Baclofen, raclopride, and naltrexone differentially affect intake of fat and sucrose under limited access conditions

Abstract

Gamma-aminobutyric acid (GABA), dopamine, and opioids are implicated in impulse control, addiction and binge eating. Recent evidence suggests that sucrose alters the effects of GABAergic, dopaminergic, and opioid receptor ligands on consumption of a fatty food in a rat limited-access binge protocol. This study determined the independent effects of fat and sucrose on the efficacy of these ligands under limited-access conditions.

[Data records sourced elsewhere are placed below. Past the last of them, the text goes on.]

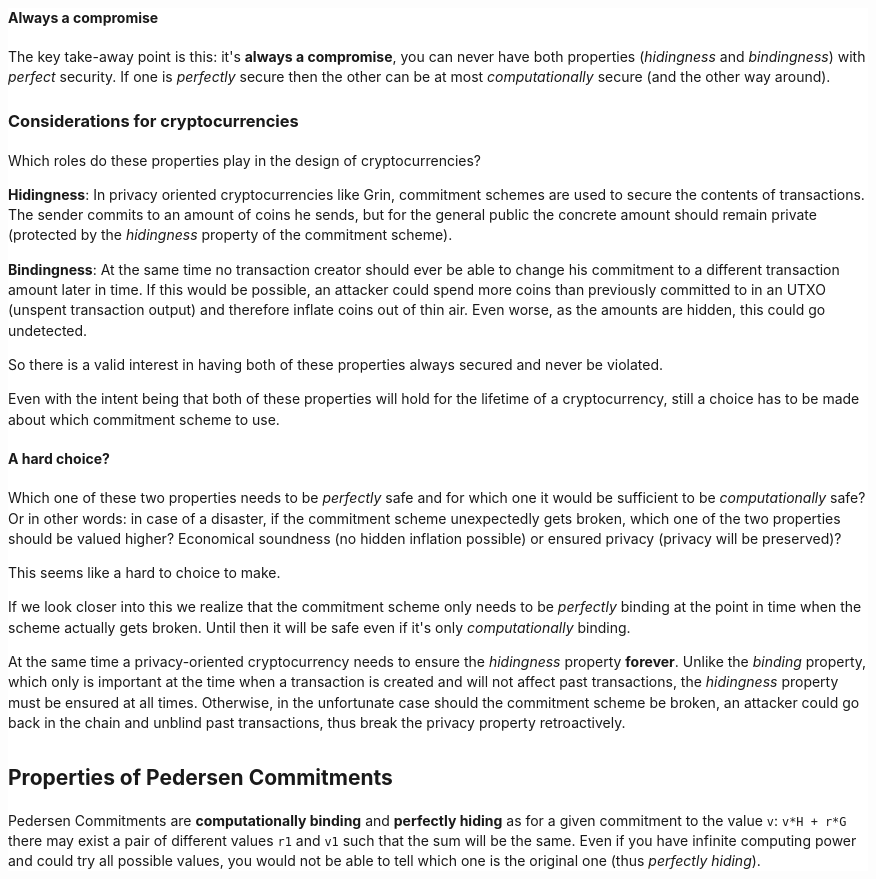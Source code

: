 #### Always a compromise

The key take-away point is this: it's **always a compromise**, you can never have both
properties (_hidingness_ and _bindingness_) with _perfect_ security. If one is _perfectly_
secure then the other can be at most _computationally_ secure
(and the other way around).

### Considerations for cryptocurrencies

Which roles do these properties play in the design of cryptocurrencies?

**Hidingness**:
In privacy oriented cryptocurrencies like Grin, commitment schemes are used to secure
the contents of transactions. The sender commits to an amount of coins he sends, but for
the general public the concrete amount should remain private (protected by the _hidingness_ property of the commitment scheme).

**Bindingness**:
At the same time no transaction creator should ever be able to change his commitment
to a different transaction amount later in time. If this would be possible, an attacker
could spend more coins than previously committed to in an UTXO (unspent transaction
output) and therefore inflate coins out of thin air. Even worse, as the amounts are
hidden, this could go undetected.

So there is a valid interest in having both of these properties always secured and
never be violated.

Even with the intent being that both of these properties will hold for the lifetime
of a cryptocurrency, still a choice has to be made about which commitment scheme to use.

#### A hard choice?

Which one of these two properties needs to be _perfectly_ safe
and for which one it would be sufficient to be _computationally_ safe?
Or in other words: in case of a disaster, if the commitment scheme unexpectedly
gets broken, which one of the two properties should be valued higher?
Economical soundness (no hidden inflation possible) or ensured privacy (privacy will
be preserved)?

This seems like a hard to choice to make.

If we look closer into this we realize that the commitment scheme only needs to be
_perfectly_ binding at the point in time when the scheme actually gets broken. Until
then it will be safe even if it's only _computationally_ binding.

At the same time a privacy-oriented cryptocurrency needs to ensure the _hidingness_
property **forever**. Unlike the _binding_ property, which only is important at the
time when a transaction is created and will not affect past transactions, the _hidingness_
property must be ensured at all times. Otherwise, in the unfortunate case should the
commitment scheme be broken, an attacker could go back in the chain and unblind
past transactions, thus break the privacy property retroactively.

## Properties of Pedersen Commitments

Pedersen Commitments are **computationally binding** and **perfectly hiding** as for a given
commitment to the value `v`: `v*H + r*G` there may exist a pair of different values `r1`
and `v1` such that the sum will be the same. Even if you have infinite computing power
and could try all possible values, you would not be able to tell which one is the original one
(thus _perfectly hiding_).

Nonfood-deprived male Sprague-Dawley rats had 1 h access to fat (vegetable shortening) or sucrose (3.2, 10, or 32% w/v). Half had intermittent access (Monday, Wednesday, Friday) and half had daily access. Effects of baclofen (GABAB agonist), SCH 23390 (D1 antagonist), raclopride (D2 antagonist), and naltrexone (opioid antagonist) were assessed. Baclofen and naltrexone reduced fat intake regardless of the access schedule. Baclofen had no effect on sucrose intake; naltrexone reduced sucrose intake at higher doses than were required to reduce fat intake. Raclopride stimulated fat intake in intermittent-access rats and had no effect in daily-access rats; raclopride reduced sucrose intake in all groups. SCH 23390 reduced intake in a nonspecific manner. The results indicate the involvement of GABAB receptors in fat but not sucrose intake, and of D2 receptor dysfunction in rats with a history of bingeing on fat.